Pero, mirando hacia Cristo, el cual tuvo una sola persona y una sola personalidad humana-divina bien compactada, madura y perfecta, con sus límites establecidos para su momento, nos damos cuenta de la necesidad de imitarlo y hasta de educar nuestros hijos en esa dirección, sin confusión de roles, ni de afectos, ni de doctrina, sin mezclas contradictorias de valores, con límites puestos y auto-impuestos, sin dobles lealtades, ni caprichos, ni actuando para ser aceptados, ni creyéndose superiores o inferiores a los demás, buscando la adaptación realista y el ejercicio sano de la inteligencia, la voluntad, la capacidad de amar y de ser productivos en las cosas que emprendan. Y además, el derecho a soñar, a la utopía, a la creatividad y a recrear el futuro de la esperanza del Reino.
Así fue Jesús. Una sola persona, aunque incluyera en su ser íntimo la condición humana, al hijo del hombre y la divina, al hijo de Dios.
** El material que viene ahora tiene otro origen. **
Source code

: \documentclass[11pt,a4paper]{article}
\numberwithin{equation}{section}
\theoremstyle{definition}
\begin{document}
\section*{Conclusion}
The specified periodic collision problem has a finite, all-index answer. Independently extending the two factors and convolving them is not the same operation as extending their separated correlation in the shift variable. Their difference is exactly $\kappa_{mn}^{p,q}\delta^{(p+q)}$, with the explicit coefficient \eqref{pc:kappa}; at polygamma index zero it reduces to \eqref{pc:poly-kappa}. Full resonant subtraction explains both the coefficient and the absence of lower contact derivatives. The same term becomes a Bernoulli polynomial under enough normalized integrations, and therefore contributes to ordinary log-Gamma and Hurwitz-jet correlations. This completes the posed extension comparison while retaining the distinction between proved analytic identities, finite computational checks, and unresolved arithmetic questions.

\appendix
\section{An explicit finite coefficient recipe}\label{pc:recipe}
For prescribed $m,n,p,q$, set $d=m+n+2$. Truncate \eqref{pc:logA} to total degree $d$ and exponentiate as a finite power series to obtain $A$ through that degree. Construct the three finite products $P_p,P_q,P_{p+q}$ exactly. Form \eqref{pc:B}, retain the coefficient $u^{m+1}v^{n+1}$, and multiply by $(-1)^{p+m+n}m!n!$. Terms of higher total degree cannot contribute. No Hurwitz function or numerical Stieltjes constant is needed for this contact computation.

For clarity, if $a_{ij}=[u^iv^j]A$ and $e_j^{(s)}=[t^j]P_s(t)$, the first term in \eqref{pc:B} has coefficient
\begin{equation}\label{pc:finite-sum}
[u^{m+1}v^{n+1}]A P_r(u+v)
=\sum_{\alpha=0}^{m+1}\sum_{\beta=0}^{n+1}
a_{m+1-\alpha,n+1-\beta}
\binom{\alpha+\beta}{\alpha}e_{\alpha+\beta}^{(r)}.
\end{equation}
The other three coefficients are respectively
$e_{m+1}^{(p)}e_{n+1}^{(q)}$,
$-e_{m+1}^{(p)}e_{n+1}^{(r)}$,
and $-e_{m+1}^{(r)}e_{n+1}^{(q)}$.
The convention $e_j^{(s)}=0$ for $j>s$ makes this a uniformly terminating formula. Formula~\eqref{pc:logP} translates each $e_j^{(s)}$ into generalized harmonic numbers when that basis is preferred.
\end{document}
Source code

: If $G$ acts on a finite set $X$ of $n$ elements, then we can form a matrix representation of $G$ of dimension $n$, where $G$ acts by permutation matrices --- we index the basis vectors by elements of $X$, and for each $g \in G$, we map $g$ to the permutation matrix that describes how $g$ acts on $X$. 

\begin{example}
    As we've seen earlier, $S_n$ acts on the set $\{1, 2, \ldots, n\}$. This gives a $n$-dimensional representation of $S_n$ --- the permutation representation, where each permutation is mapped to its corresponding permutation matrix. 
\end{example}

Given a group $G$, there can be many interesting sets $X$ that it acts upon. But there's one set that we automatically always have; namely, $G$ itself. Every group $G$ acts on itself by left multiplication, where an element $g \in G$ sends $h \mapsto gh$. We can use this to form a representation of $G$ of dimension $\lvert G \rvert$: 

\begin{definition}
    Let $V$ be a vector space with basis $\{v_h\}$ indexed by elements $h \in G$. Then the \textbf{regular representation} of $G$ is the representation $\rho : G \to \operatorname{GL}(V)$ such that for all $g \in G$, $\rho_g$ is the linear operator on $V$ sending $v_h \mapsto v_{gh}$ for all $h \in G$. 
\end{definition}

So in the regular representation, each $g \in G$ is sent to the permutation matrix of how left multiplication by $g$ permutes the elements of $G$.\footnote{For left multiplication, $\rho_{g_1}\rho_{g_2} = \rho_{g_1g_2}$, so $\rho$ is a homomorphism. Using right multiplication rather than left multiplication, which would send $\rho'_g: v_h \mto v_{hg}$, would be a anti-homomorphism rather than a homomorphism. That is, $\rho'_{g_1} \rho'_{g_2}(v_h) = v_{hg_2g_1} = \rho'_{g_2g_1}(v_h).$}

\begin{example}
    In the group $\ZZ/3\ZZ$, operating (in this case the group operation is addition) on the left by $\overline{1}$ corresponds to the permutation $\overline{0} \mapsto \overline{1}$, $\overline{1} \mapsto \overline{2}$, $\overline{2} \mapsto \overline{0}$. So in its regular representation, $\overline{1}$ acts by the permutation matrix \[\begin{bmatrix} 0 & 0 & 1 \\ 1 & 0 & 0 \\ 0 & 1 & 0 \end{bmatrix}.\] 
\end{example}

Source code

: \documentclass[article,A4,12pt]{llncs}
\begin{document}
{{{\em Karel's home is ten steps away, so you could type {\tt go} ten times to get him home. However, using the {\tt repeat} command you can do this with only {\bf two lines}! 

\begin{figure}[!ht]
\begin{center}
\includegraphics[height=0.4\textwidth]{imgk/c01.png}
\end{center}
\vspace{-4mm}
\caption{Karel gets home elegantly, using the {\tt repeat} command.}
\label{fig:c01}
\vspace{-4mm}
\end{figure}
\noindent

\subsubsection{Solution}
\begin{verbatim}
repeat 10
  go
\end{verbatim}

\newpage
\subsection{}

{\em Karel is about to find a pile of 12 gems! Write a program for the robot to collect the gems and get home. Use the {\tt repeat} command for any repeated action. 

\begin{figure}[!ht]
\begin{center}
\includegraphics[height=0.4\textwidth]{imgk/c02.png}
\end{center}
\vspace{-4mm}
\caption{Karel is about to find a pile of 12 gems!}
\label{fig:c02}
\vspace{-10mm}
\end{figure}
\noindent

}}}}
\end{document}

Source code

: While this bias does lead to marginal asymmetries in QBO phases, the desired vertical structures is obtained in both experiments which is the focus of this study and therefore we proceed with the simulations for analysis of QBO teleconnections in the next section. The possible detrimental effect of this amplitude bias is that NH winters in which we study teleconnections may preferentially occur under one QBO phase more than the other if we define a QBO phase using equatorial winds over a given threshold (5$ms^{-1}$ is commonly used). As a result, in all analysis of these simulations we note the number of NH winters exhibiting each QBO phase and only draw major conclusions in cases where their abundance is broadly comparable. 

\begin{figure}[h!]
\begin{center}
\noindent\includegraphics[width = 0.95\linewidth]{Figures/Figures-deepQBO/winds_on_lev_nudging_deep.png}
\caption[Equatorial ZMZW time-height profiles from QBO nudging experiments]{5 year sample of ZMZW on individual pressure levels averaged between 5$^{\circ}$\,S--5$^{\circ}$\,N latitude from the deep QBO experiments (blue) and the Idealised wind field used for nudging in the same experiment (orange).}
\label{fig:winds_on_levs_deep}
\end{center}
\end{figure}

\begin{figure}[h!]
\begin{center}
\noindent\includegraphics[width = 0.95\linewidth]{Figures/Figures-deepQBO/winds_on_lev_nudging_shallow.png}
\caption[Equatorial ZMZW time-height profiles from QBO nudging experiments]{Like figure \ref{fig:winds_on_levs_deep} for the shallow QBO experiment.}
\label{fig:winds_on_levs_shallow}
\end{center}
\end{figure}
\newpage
Humanos e hijos de Dios, son dos elementos que debemos apreciar en nuestra espiritualidad de cristianos nacidos de nuevo y aceptar que somos una sola persona, aunque lamentablemente con distorsiones adámicas que nos tienta a querer ser dioses y no lo que somos, seres humanos imperfectos, hijos de Dios por medio de Cristo el puente posible para esa dimensión íntegra, ser uno sólo y no dos.